Look over the entries and say how many lines include the word "platform". Only the number, please.

Data under study: Begin

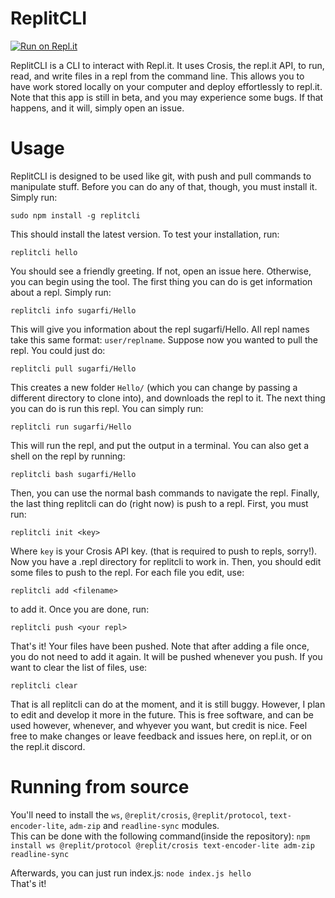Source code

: # ReplitCLI
[![Run on Repl.it](https://repl.it/badge/github/sugarfi/ReplitCLI)](https://repl.it/github/sugarfi/ReplitCLI)


ReplitCLI is a CLI to interact with Repl.it. It uses Crosis, the repl.it API, to run, read, and write files in a repl from the command line. This allows you to have work stored locally on your computer and deploy effortlessly to repl.it. Note that this app is still in beta, and you may experience some bugs. If that happens, and it will, simply open an issue.
# Usage
ReplitCLI is designed to be used like git, with push and pull commands to manipulate stuff. Before you can do any of that, though, you must install it. Simply run:
```
sudo npm install -g replitcli
```
This should install the latest version. To test your installation, run:
```
replitcli hello
```
You should see a friendly greeting. If not, open an issue here. Otherwise, you can begin using the tool. The first thing you can do is get information about a repl. Simply run:
```
replitcli info sugarfi/Hello
```
This will give you information about the repl sugarfi/Hello. All repl names take this same format: `user/replname`. Suppose now you wanted to pull the repl. You could just do:
```
replitcli pull sugarfi/Hello
```
This creates a new folder `Hello/` (which you can change by passing a different directory to clone into), and downloads the repl to it. The next thing you can do is run this repl. You can simply run:
```
replitcli run sugarfi/Hello
```
This will run the repl, and put the output in a terminal. You can also get a shell on the repl by running:
```
replitcli bash sugarfi/Hello
```
Then, you can use the normal bash commands to navigate the repl. Finally, the last thing replitcli can do (right now) is push to a repl. First, you must run:
```
replitcli init <key>
```
Where `key` is your Crosis API key. (that is required to push to repls, sorry!). Now you have a .repl directory for replitcli to work in. Then, you should edit some files to push to the repl. For each file you edit, use:
```
replitcli add <filename>
```
to add it. Once you are done, run:
```
replitcli push <your repl>
```
That's it! Your files have been pushed. Note that after adding a file once, you do not need to add it again. It will be pushed whenever you push. If you want to clear the list of files, use:
```
replitcli clear
```
That is all replitcli can do at the moment, and it is still buggy. However, I plan to edit and develop it more in the future.  This is free software, and can be used however, whenever, and whyever you want, but credit is nice. Feel free to make changes or leave feedback and issues here, on repl.it, or on the repl.it discord.

# Running from source
You'll need to install the `ws`, `@replit/crosis`, `@replit/protocol`, `text-encoder-lite`, `adm-zip` and `readline-sync` modules.<br>
This can be done with the following command(inside the repository): `npm install ws @replit/protocol @replit/crosis text-encoder-lite adm-zip readline-sync`<br>

Afterwards, you can just run index.js: `node index.js hello`<br>
That's it!
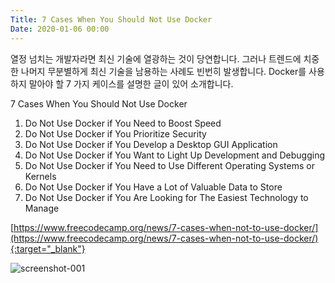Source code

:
 ```yaml
---
Title: 7 Cases When You Should Not Use Docker
Date: 2020-01-06 00:00
---
```


열정 넘치는 개발자라면 최신 기술에 열광하는 것이 당연합니다. 그러나 트렌드에 치중한 나머지 무분별하게 최신 기술을 남용하는 사례도 빈번히 발생합니다. Docker를 사용하지 말아야 할 7 가지 케이스를 설명한 글이 있어 소개합니다.

7 Cases When You Should Not Use Docker

1. Do Not Use Docker if You Need to Boost Speed
2. Do Not Use Docker if You Prioritize Security
3. Do Not Use Docker if You Develop a Desktop GUI Application
4. Do Not Use Docker if You Want to Light Up Development and Debugging
5. Do Not Use Docker if You Need to Use Different Operating Systems or Kernels
6. Do Not Use Docker if You Have a Lot of Valuable Data to Store
7. Do Not Use Docker if You Are Looking for The Easiest Technology to Manage

[https://www.freecodecamp.org/news/7-cases-when-not-to-use-docker/](https://www.freecodecamp.org/news/7-cases-when-not-to-use-docker/){:target="_blank"}

![screenshot-001](https://www.freecodecamp.org/news/content/images/size/w2000/2019/11/Docker-1.png)
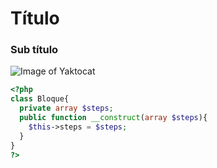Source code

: # Título #
### Sub título ###

![Image of Yaktocat](https://octodex.github.com/images/yaktocat.png)

``` php
<?php
class Bloque{
  private array $steps;
  public function __construct(array $steps){
    $this->steps = $steps;
  }
}
?>
```
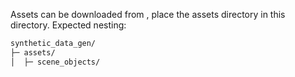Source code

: Assets can be downloaded from <dgrive link>,
place the assets directory in this directory. Expected nesting:

``` bash
synthetic_data_gen/
├─ assets/
│  ├─ scene_objects/
```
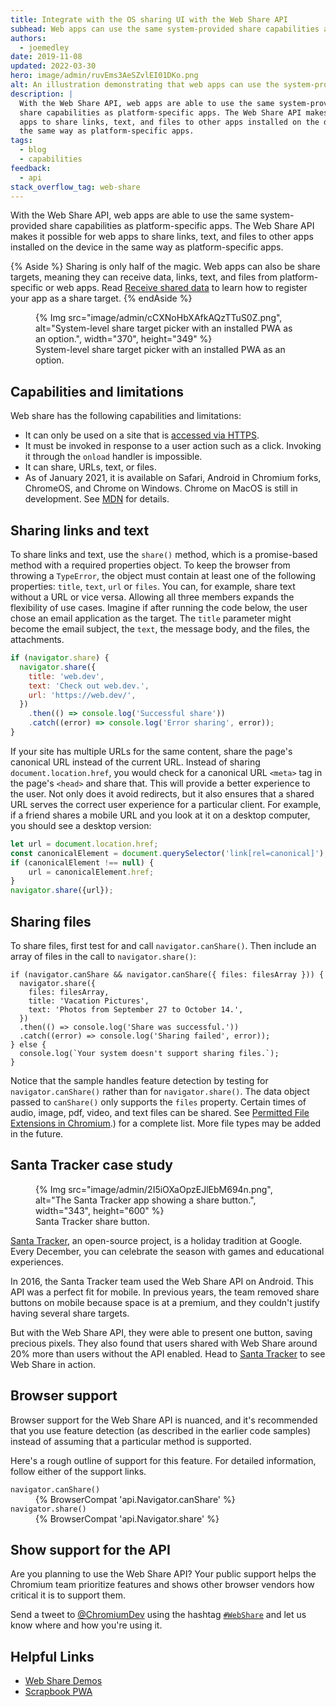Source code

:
 ```yaml
---
title: Integrate with the OS sharing UI with the Web Share API
subhead: Web apps can use the same system-provided share capabilities as platform-specific apps.
authors:
  - joemedley
date: 2019-11-08
updated: 2022-03-30
hero: image/admin/ruvEms3AeSZvlEI01DKo.png
alt: An illustration demonstrating that web apps can use the system-provided sharing UI.
description: |
  With the Web Share API, web apps are able to use the same system-provided
  share capabilities as platform-specific apps. The Web Share API makes it possible for web
  apps to share links, text, and files to other apps installed on the device in
  the same way as platform-specific apps.
tags:
  - blog
  - capabilities
feedback:
  - api
stack_overflow_tag: web-share
---
```


With the Web Share API, web apps are able to use the same system-provided share
capabilities as platform-specific apps. The Web Share API makes it possible for web apps to
share links, text, and files to other apps installed on the device in the same
way as platform-specific apps.

{% Aside %}
  Sharing is only half of the magic. Web apps can also be share
  targets, meaning they can receive data, links, text, and files from
  platform-specific or web apps. Read [Receive shared data](/web-share-target/)
  to learn how to register your app as a share target.
{% endAside %}

<figure data-float="right">
  {% Img src="image/admin/cCXNoHbXAfkAQzTTuS0Z.png", alt="System-level share target picker with an installed PWA as an option.", width="370", height="349" %}
  <figcaption>
    System-level share target picker with an installed PWA as an option.
  </figcaption>
</figure>

## Capabilities and limitations

Web share has the following capabilities and limitations:
* It can only be used on a site that is [accessed via HTTPS](https://www.chromium.org/Home/chromium-security/prefer-secure-origins-for-powerful-new-features).
* It must be invoked in response to a user action such as a click. Invoking it
  through the `onload` handler is impossible.
* It can share, URLs, text, or files.
* As of January 2021, it is available on Safari, Android in Chromium forks,
  ChromeOS, and Chrome on Windows. Chrome on MacOS is still in development. See
  [MDN](https://developer.mozilla.org/docs/Web/API/Navigator/share#Browser_compatibility)
  for details.

## Sharing links and text

To share links and text, use the `share()` method, which is a promise-based
method with a required properties object.
To keep the browser from throwing a `TypeError`,
the object must contain at least one
of the following properties: `title`, `text`, `url` or `files`. You
can, for example, share text without a URL or vice versa. Allowing all three
members expands the flexibility of use cases. Imagine if after running the code
below, the user chose an email application as the target. The `title` parameter
might become the email subject, the `text`, the message body, and the files, the
attachments.

```js
if (navigator.share) {
  navigator.share({
    title: 'web.dev',
    text: 'Check out web.dev.',
    url: 'https://web.dev/',
  })
    .then(() => console.log('Successful share'))
    .catch((error) => console.log('Error sharing', error));
}
```

If your site has multiple URLs for the same content, share the page's
canonical URL instead of the current URL. Instead of sharing
`document.location.href`, you would check for a canonical URL `<meta>` tag in
the page's `<head>` and share that. This will provide a better experience to the
user. Not only does it avoid redirects, but it also ensures that a shared URL serves
the correct user experience for a particular client. For example, if a friend
shares a mobile URL and you look at it on a desktop computer,
you should see a desktop version:

```js
let url = document.location.href;
const canonicalElement = document.querySelector('link[rel=canonical]');
if (canonicalElement !== null) {
    url = canonicalElement.href;
}
navigator.share({url});
```

## Sharing files

To share files, first test for and call `navigator.canShare()`. Then include an
array of files in the call to `navigator.share()`:

```js/0-5
if (navigator.canShare && navigator.canShare({ files: filesArray })) {
  navigator.share({
    files: filesArray,
    title: 'Vacation Pictures',
    text: 'Photos from September 27 to October 14.',
  })
  .then(() => console.log('Share was successful.'))
  .catch((error) => console.log('Sharing failed', error));
} else {
  console.log(`Your system doesn't support sharing files.`);
}
```

Notice that the sample handles feature detection by testing for
`navigator.canShare()` rather than for `navigator.share()`.
The data object passed to `canShare()` only supports the `files` property.
Certain times of audio, image, pdf, video, and text files can be shared.
See [Permitted File Extensions in Chromium](https://docs.google.com/document/d/1tKPkHA5nnJtmh2TgqWmGSREUzXgMUFDL6yMdVZHqUsg/edit?usp=sharing).)
for a complete list. More file types may be added in the future.

## Santa Tracker case study

<figure data-float="right">
  {% Img src="image/admin/2I5iOXaOpzEJlEbM694n.png", alt="The Santa Tracker app showing a share button.", width="343", height="600" %}
  <figcaption>
    Santa Tracker share button.
  </figcaption>
</figure>

[Santa Tracker](https://santatracker.google.com/), an open-source project, is a
holiday tradition at Google. Every December, you can celebrate the season
with games and educational experiences.

In 2016, the Santa Tracker team used the Web Share API on Android.
This API was a perfect fit for mobile.
In previous years, the team removed share buttons on mobile because space is
at a premium, and they couldn't justify having several share targets.

But with the Web Share API, they were able to present one button,
saving precious pixels.
They also found that users shared with Web Share around 20% more than
users without the API enabled. Head to
[Santa Tracker](https://santatracker.google.com/) to see Web Share in action.

## Browser support

Browser support for the Web Share API is nuanced, and it's recommended that you use feature
detection (as described in the earlier code samples) instead of assuming that a particular method is
supported.

Here's a rough outline of support for this feature. For detailed information, follow either of the support links.

<dl>
  <dt><code>navigator.canShare()</code></dt>
  <dd>{% BrowserCompat 'api.Navigator.canShare' %}</dd>
  <dt><code>navigator.share()</code></dt>
  <dd>{% BrowserCompat 'api.Navigator.share' %}</dd>
</dl>

## Show support for the API

Are you planning to use the Web Share API? Your public support helps the Chromium team
prioritize features and shows other browser vendors how critical it is to support them.

Send a tweet to [@ChromiumDev][cr-dev-twitter] using the hashtag
[`#WebShare`](https://twitter.com/search?q=%23WebShare&src=recent_search_click&f=live)
and let us know where and how you're using it.

## Helpful Links

- [Web Share Demos](https://w3c.github.io/web-share/demos/share-files.html)
- [Scrapbook PWA](https://github.com/GoogleChrome/samples/blob/gh-pages/web-share/README.md#web-share-demo)

[cr-dev-twitter]: https://twitter.com/ChromiumDev
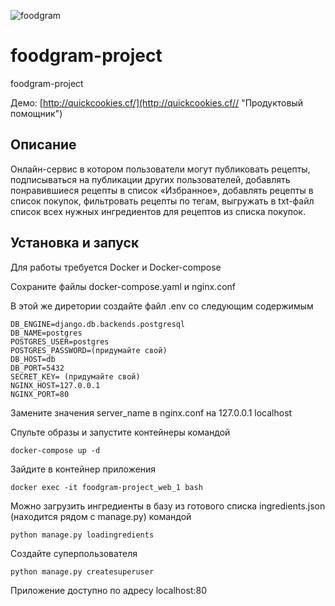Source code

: ![foodgram](https://github.com/Vilbert55/foodgram/workflows/foodgram/badge.svg)
# foodgram-project
foodgram-project

Демо: [http://quickcookies.cf/](http://quickcookies.cf// "Продуктовый помощник")

## Описание

Онлайн-сервис в котором пользователи могут публиковать рецепты, подписываться на публикации других пользователей, добавлять понравившиеся рецепты в список «Избранное», добавлять рецепты в список покупок, фильтровать рецепты по тегам, выгружать в txt-файл список всех нужных ингредиентов для рецептов из списка покупок.

## Установка и запуск

Для работы требуется Docker и Docker-compose 

Сохраните файлы docker-compose.yaml и nginx.conf

В этой же диретории создайте файл .env со следующим содержимым
```
DB_ENGINE=django.db.backends.postgresql
DB_NAME=postgres
POSTGRES_USER=postgres
POSTGRES_PASSWORD=(придумайте свой)
DB_HOST=db
DB_PORT=5432
SECRET_KEY= (придумайте свой)
NGINX_HOST=127.0.0.1 
NGINX_PORT=80  
```
Замените значения server_name в nginx.conf на 127.0.0.1 localhost

Спульте образы и запустите контейнеры командой
```
docker-compose up -d
```
Зайдите в контейнер приложения
```
docker exec -it foodgram-project_web_1 bash
```
Можно загрузить ингредиенты в базу из готового списка ingredients.json (находится рядом с manage.py) командой
```
python manage.py loadingredients
```
Создайте суперпользователя
```
python manage.py createsuperuser
```

Приложение доступно по адресу localhost:80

Data under study: End

Answer box: 6